The law requires that workers on projects funded with state dollars be paid wages based on averages in the state's largest cities.
Those wages kick in on projects of more than $25,000.
Sen. Terry Punt, R-Franklin, said the Senate has previously passed measures to raise the limit to $250,000. Those efforts either failed to clear the House or were struck down by court challenges, he said.
Punt estimated the law adds as much as 30 percent to the cost of government construction projects in the area.
Punt said changing the state law would have a limited impact as long as the federal Davis-Bacon Act remains in effect. That law regulates wages paid for projects involving federal funds, and many government construction projects are paid for with a mix of federal, state and local dollars.
Among other items discussed at the summit:
- Gasoline tax.Punt said no gasoline tax increase is on the horizon this year. He said neither Gov. Ed Rendell nor the Legislature has any enthusiasm for a tax increase "primarily because of the high price of gas at the pumps right now."
If there is pressure for higher gasoline taxes next year, Punt said he wants to see 2 cents on every gallon go directly to municipalities for their road projects, rather than be doled out by the state.

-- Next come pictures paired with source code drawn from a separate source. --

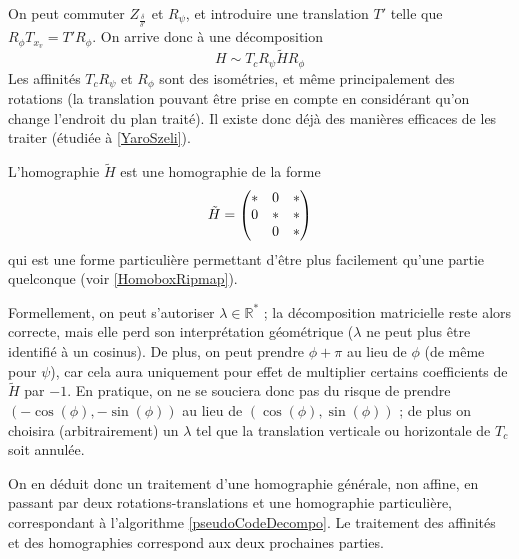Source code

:  On peut commuter $Z_{\frac{\delta}{\delta'}}$ et $R_{\psi}$, et introduire une translation $T'$ telle que $R_{\phi}  T_{x_{v}} = T' R_\phi$. On arrive donc à une décomposition
   \begin{equation*}
H \sim T_{c} R_{\psi}  \tilde H R_{\phi}
  \end{equation*}
  Les affinités $T_{c} R_{\psi}$ et $R_{\phi}$ sont des isométries, et même principalement des rotations (la translation pouvant être prise en compte en considérant qu'on change l'endroit du plan traité). Il existe donc déjà des manières efficaces de les traiter (étudiée à \ref{YaroSzeli}).
  
  L'homographie $\tilde H$ est une homographie de la forme
  \[\tilde H = \begin{pmatrix} *&0&*\\0&*&*\\*&0&* \end{pmatrix}\]
  qui est une forme particulière permettant d'être plus facilement qu'une partie quelconque (voir \ref{HomoboxRipmap}).
  
 Formellement, on peut s'autoriser $\lambda \in \mathbb R^*$ ; la décomposition matricielle reste alors correcte, mais elle perd son interprétation géométrique ($\lambda$ ne peut plus être identifié à un cosinus). De plus, on peut prendre $\phi + \pi$ au lieu de $\phi$ (de même pour $\psi$), car cela aura uniquement pour effet de multiplier certains coefficients de $\tilde H$ par $-1$. En pratique, on ne se souciera donc pas du risque de prendre $(-\cos(\phi),-\sin(\phi))$ au lieu de $(\cos(\phi),\sin(\phi))$ ; de plus on choisira (arbitrairement) un $\lambda$ tel que la translation verticale ou horizontale de $T_c$ soit annulée.
 
 On en déduit donc un traitement d'une homographie générale, non affine, en passant par deux rotations-translations et une homographie particulière, correspondant à l'algorithme \ref{pseudoCodeDecompo}. Le traitement des affinités et des homographies correspond aux deux prochaines parties.
		

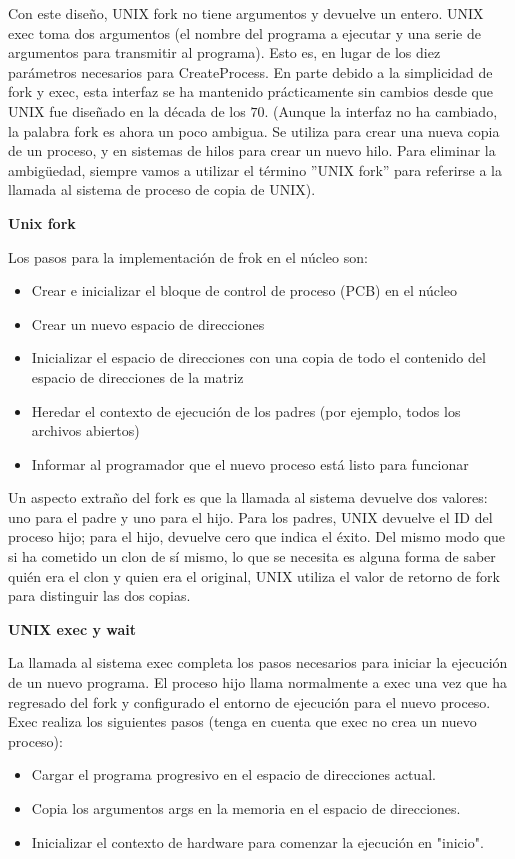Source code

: \documentclass[10pt]{book}
\begin{document}
Con este diseño, UNIX fork no tiene argumentos y devuelve un entero. UNIX exec toma dos argumentos (el nombre del programa a ejecutar y una serie de argumentos para transmitir al programa). Esto es, en lugar de los diez parámetros necesarios para CreateProcess. En parte debido a la simplicidad de fork y exec, esta interfaz se ha mantenido prácticamente sin cambios desde que UNIX fue diseñado en la década de los $70$. (Aunque la interfaz no ha cambiado, la palabra fork es ahora un poco ambigua. Se utiliza para crear una nueva copia de un proceso, y en sistemas de hilos para crear un nuevo hilo. Para eliminar la ambigüedad, siempre vamos a utilizar el término ''UNIX fork'' para referirse a la llamada al sistema de proceso de copia de UNIX).

\setlength{\parindent}{20pt} \textbf{Unix fork} \setlength{\parindent}{0pt}

Los pasos para la implementación de frok en el núcleo son:
\begin{itemize}
\item Crear e inicializar el bloque de control de proceso (PCB) en el núcleo
\item Crear un nuevo espacio de direcciones
\item Inicializar el espacio de direcciones con una copia de todo el contenido del espacio de direcciones de la matriz
\item Heredar el contexto de ejecución de los padres (por ejemplo, todos los archivos abiertos)
\item Informar al programador que el nuevo proceso está listo para funcionar
\end{itemize}

Un aspecto extraño del fork es que la llamada al sistema devuelve dos valores: uno para el padre y uno para el hijo. Para los padres, UNIX devuelve el ID del proceso hijo; para el hijo, devuelve cero que indica el éxito. Del mismo modo que si ha cometido un clon de sí mismo, lo que se necesita es alguna forma de saber quién era el clon y quien era el original, UNIX utiliza el valor de retorno de fork para distinguir las dos copias.

\setlength{\parindent}{20pt} \textbf{UNIX exec y wait} \setlength{\parindent}{0pt}

La llamada al sistema exec completa los pasos necesarios para iniciar la ejecución de un nuevo programa. El proceso hijo llama normalmente a exec una vez que ha regresado del fork y configurado el entorno de ejecución para el nuevo proceso. Exec realiza los siguientes pasos (tenga en cuenta que exec no crea un nuevo proceso):
\begin{itemize}
\item Cargar el programa progresivo en el espacio de direcciones actual.
\item Copia los argumentos args en la memoria en el espacio de direcciones.
\item Inicializar el contexto de hardware para comenzar la ejecución en "inicio".
\end{itemize}
\end{document}
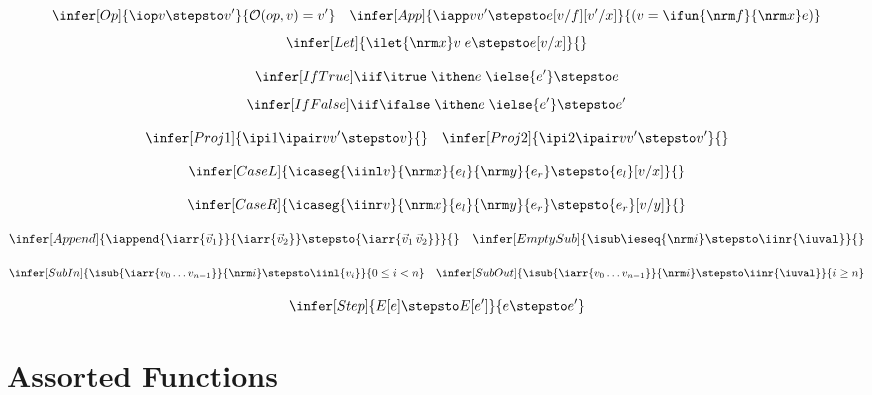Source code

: \[
\infer[Op]{
  \iop v \stepsto v'
}{
  \mathcal{O}({op},v) = v'
}
\quad
\infer[App]{
  \iapp v {v'} \stepsto e[v/f][v'/x]
}{
  (v = \ifun {\nrm f}{\nrm x} e)
}
\]
\[%
\infer[Let]{
  \ilet {\nrm x} v \; e
  \stepsto e[v/x]
}{}
\]

\[
\infer[{IfTrue}]{
  \iif \itrue \; \ithen e \; \ielse {e'} \stepsto
  e
}{}
\]
\[%
\infer[{IfFalse}]{
  \iif \ifalse \; \ithen e \; \ielse {e'} \stepsto
  e'
}{}
\]

\[
\infer[Proj1]{
  \ipi 1 {\ipair v {v'}} \stepsto v
}{}
\quad
\infer[Proj2]{
  \ipi 2 {\ipair v {v'}} \stepsto v'
}{}
\]

\[
\infer[CaseL]{
  \icaseg{\iinl v}{\nrm x}{e_l}{\nrm y}{e_r}
  \stepsto {e_l}[v/x]
}{}
\]

\[%
\infer[CaseR]{
  \icaseg{\iinr v}{\nrm x}{e_l}{\nrm y}{e_r}
  \stepsto {e_r}[v/y]
}{}
\]

\[
\infer[Append]{
  \iappend {\iarr{\vec v_1}} {\iarr{\vec v_2}} \stepsto
  {\iarr{\vec v_1 \, \vec v_2}}
}{}
\quad
\infer[EmptySub]{
  \isub \ieseq {\nrm i} \stepsto \iinr{\iuval}
}{}
\]

\[
\infer[SubIn]{
  \isub {\iarr{v_0 \ldots v_{n-1}}} {\nrm i}
  \stepsto \iinl {v_{i}}
}{
  0 \leq i < n
}
\quad
\infer[SubOut]{
  \isub {\iarr{v_0 \ldots v_{n-1}}} {\nrm i}
  \stepsto \iinr{\iuval}
}{
  i \geq n
}
\]

\[
\infer[Step]{
  E[e] \stepsto E[e']
}{
  e \stepsto e'
}
\]

\section{Assorted Functions}
\label{sec:asst-functions}
\label{sec:ty-constructors}

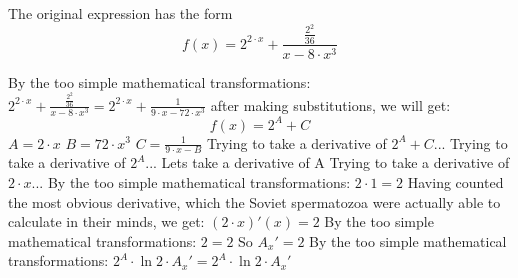 \documentclass[a4paper, 12pt]{article}
\begin{document}
                          
The original expression has the form \[f(x) = {{{2} ^ {{2} \cdot {x}}} +  \frac { \frac {{{2} ^ {2}}} {{36}}} {{{x} - {{8} \cdot {{x} ^ {3}}}}}} \]

By the too simple mathematical transformations:
 ${{{2} ^ {{2} \cdot {x}}} +  \frac { \frac {{{2} ^ {2}}} {{36}}} {{{x} - {{8} \cdot {{x} ^ {3}}}}}} = {{{2} ^ {{2} \cdot {x}}} +  \frac {{1}} {{{{9} \cdot {x}} - {{72} \cdot {{x} ^ {3}}}}}}$ 
 \newline
 \newline 
after making substitutions, we will get: \newline
 \[f(x) = {{{2} ^ {A}} + {C}}\]\newline
$A = {{2} \cdot {x}}$
\newline\newline
$B = {{72} \cdot {{x} ^ {3}}}$
\newline\newline
$C =  \frac {{1}} {{{{9} \cdot {x}} - {B}}}$
\newline\newline
\newline
Trying to take a derivative of ${{{2} ^ {A}} + {C}}$...\newline
\newline
Trying to take a derivative of ${{2} ^ {A}}$...\newline
\newline
Lets take a derivative of A\newline
Trying to take a derivative of ${{2} \cdot {x}}$...\newline
\newline
By the too simple mathematical transformations:
 ${{2} \cdot {1}} = {2}$ 
 \newline
 \newline 
Having counted the most obvious derivative, which the Soviet spermatozoa were actually able to calculate in their minds, we get:
$({{2} \cdot {x}})'(x) = {2}$\newline
\newline
By the too simple mathematical transformations:
 ${2} = {2}$ 
 \newline
 \newline 
So $A_x' = {2}$\newline
\newline
By the too simple mathematical transformations:
 ${{{{2} ^ {A}} \cdot  \ln {{2}} } \cdot {A_x'}} = {{{{2} ^ {A}} \cdot  \ln {{2}} } \cdot {A_x'}}$ 
 \newline
 \newline 
\end{document}
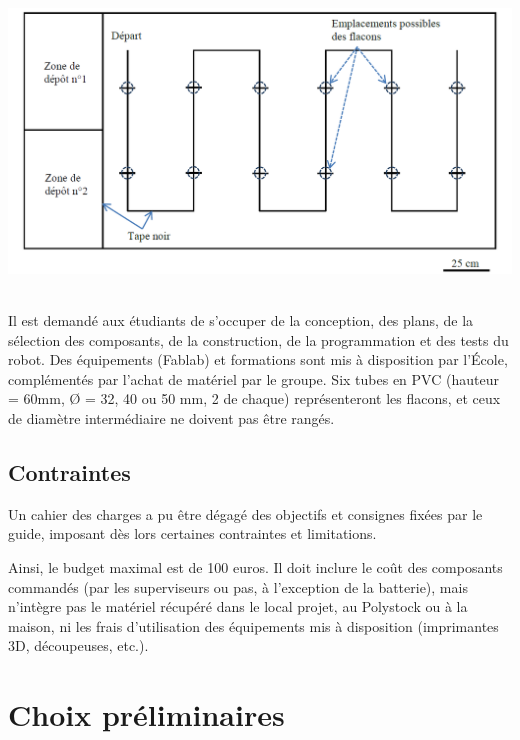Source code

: \documentclass[a4paper,11pt]{article}
\begin{document}
\begin{center}
    \includegraphics[height=80mm]{schema_circuit.png}
\end{center}    

Il est demandé aux étudiants de s'occuper de la conception, des plans, de la sélection des composants, de la construction, de la programmation et des tests du robot. Des équipements (Fablab) et formations sont mis à disposition par l'École, complémentés par l'achat de matériel par le groupe. Six tubes en PVC (hauteur = 60mm, Ø = 32, 40 ou 50 mm, 2 de chaque) représenteront les flacons, et ceux de diamètre intermédiaire ne doivent pas être rangés.

\subsection{Contraintes}

Un cahier des charges a pu être dégagé des objectifs et consignes fixées par le guide, imposant dès lors certaines contraintes et limitations.

Ainsi, le budget maximal est de 100 euros. Il doit inclure le coût des composants commandés (par les superviseurs ou pas, à l'exception de la batterie), mais n'intègre pas le matériel récupéré dans le local projet, au Polystock ou à la maison, ni les frais d'utilisation des équipements mis à disposition (imprimantes 3D, découpeuses, etc.).


\section{\label{sec:choix}Choix préliminaires} %
\end{document}
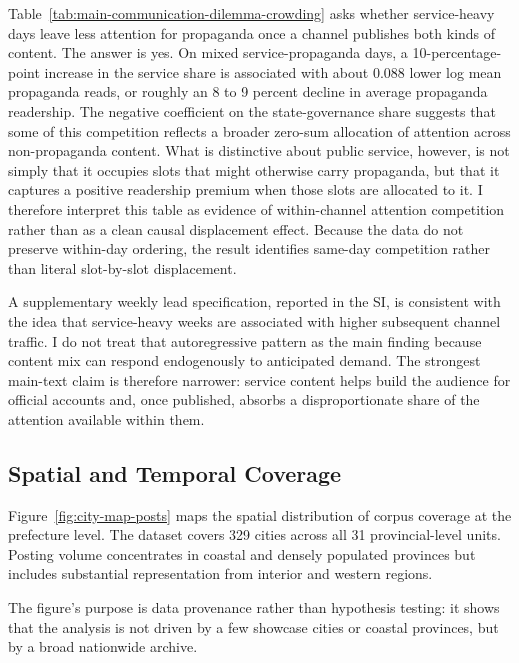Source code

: \documentclass[12pt, american]{article}
\begin{document}
\begin{refsection}
Table~\ref{tab:main-communication-dilemma-crowding} asks whether service-heavy days leave less attention for propaganda once a channel publishes both kinds of content. The answer is yes. On mixed service-propaganda days, a 10-percentage-point increase in the service share is associated with about 0.088 lower log mean propaganda reads, or roughly an 8 to 9 percent decline in average propaganda readership. The negative coefficient on the state-governance share suggests that some of this competition reflects a broader zero-sum allocation of attention across non-propaganda content. What is distinctive about public service, however, is not simply that it occupies slots that might otherwise carry propaganda, but that it captures a positive readership premium when those slots are allocated to it. I therefore interpret this table as evidence of within-channel attention competition rather than as a clean causal displacement effect. Because the data do not preserve within-day ordering, the result identifies same-day competition rather than literal slot-by-slot displacement.



A supplementary weekly lead specification, reported in the SI, is consistent with the idea that service-heavy weeks are associated with higher subsequent channel traffic. I do not treat that autoregressive pattern as the main finding because content mix can respond endogenously to anticipated demand. The strongest main-text claim is therefore narrower: service content helps build the audience for official accounts and, once published, absorbs a disproportionate share of the attention available within them.

\subsection{Spatial and Temporal Coverage}

Figure~\ref{fig:city-map-posts} maps the spatial distribution of corpus coverage at the prefecture level. The dataset covers 329 cities across all 31 provincial-level units. Posting volume concentrates in coastal and densely populated provinces but includes substantial representation from interior and western regions.

The figure's purpose is data provenance rather than hypothesis testing: it shows that the analysis is not driven by a few showcase cities or coastal provinces, but by a broad nationwide archive.


\end{refsection}
\end{document}
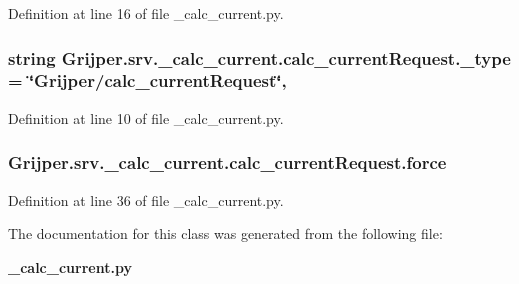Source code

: Definition at line 16 of file \-\_\-calc\-\_\-current.\-py.

\subsubsection[{\-\_\-type}]{\setlength{\rightskip}{0pt plus 5cm}string Grijper.\-srv.\-\_\-calc\-\_\-current.\-calc\-\_\-current\-Request.\-\_\-type = \char`\"{}Grijper/{\bf calc\-\_\-current\-Request}\char`\"{}\hspace{0.3cm}{\ttfamily [static]}, {\ttfamily [private]}}\label{classGrijper_1_1srv_1_1__calc__current_1_1calc__currentRequest_aa3de6df919e4c08372edda82aace1378}


Definition at line 10 of file \-\_\-calc\-\_\-current.\-py.

\subsubsection[{force}]{\setlength{\rightskip}{0pt plus 5cm}Grijper.\-srv.\-\_\-calc\-\_\-current.\-calc\-\_\-current\-Request.\-force}\label{classGrijper_1_1srv_1_1__calc__current_1_1calc__currentRequest_a29e1be4a31385b3c0b9981747feb46c5}


Definition at line 36 of file \-\_\-calc\-\_\-current.\-py.



The documentation for this class was generated from the following file\-:\begin{DoxyCompactItemize}
\item 
{\bf \-\_\-calc\-\_\-current.\-py}\end{DoxyCompactItemize}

- Radar. Radar for municipal police also is not a priority for legislators, Punt said.
Only Pennsylvania State Police can now use radar to enforce speed limits, a tool Waynesboro Borough Manager Lloyd Hamberger said some local departments want.
Punt said some legislators are unwilling to support such a change for fear it would be used as much to collect revenue from speeders as to enforce the law.
Antrim Township Administrator Teresa Schnoor asked Fleagle if there was any chance the Legislature would revive Act 339, an annual operations subsidy for wastewater treatment plants. Schnoor said the township lost about $100,000 in state funding for its plant. Washington Township Manager Mike Christopher said repeal of the act cost that township about $120,000.
Fleagle said there was little chance of reviving the subsidy, which previous governors had tried to cut out of the state budget before Rendell succeeded.
Two bills aimed at preserving more farmland have been sponsored by Rep. Stephen R. Maitland, R-91st. Maitland, whose district is primarily in Adams County, said one would allow townships to buy farms that are up for sale, retain the development rights and resell the land with the provision that it remain in agriculture.
The other legislation is tied to the Clean and Green Act, which allows the owners of some farmland, agriculture reserves and forest reserves to have lower tax assessments as an incentive not to develop. The bill would amend the act to add a $2,000-per-acre "conversion fee" if farmland is resold for development in addition to existing back taxes and penalties for taking land out of the program.
The conversion fee would be used by counties to pay for farmland preservation, Maitland said.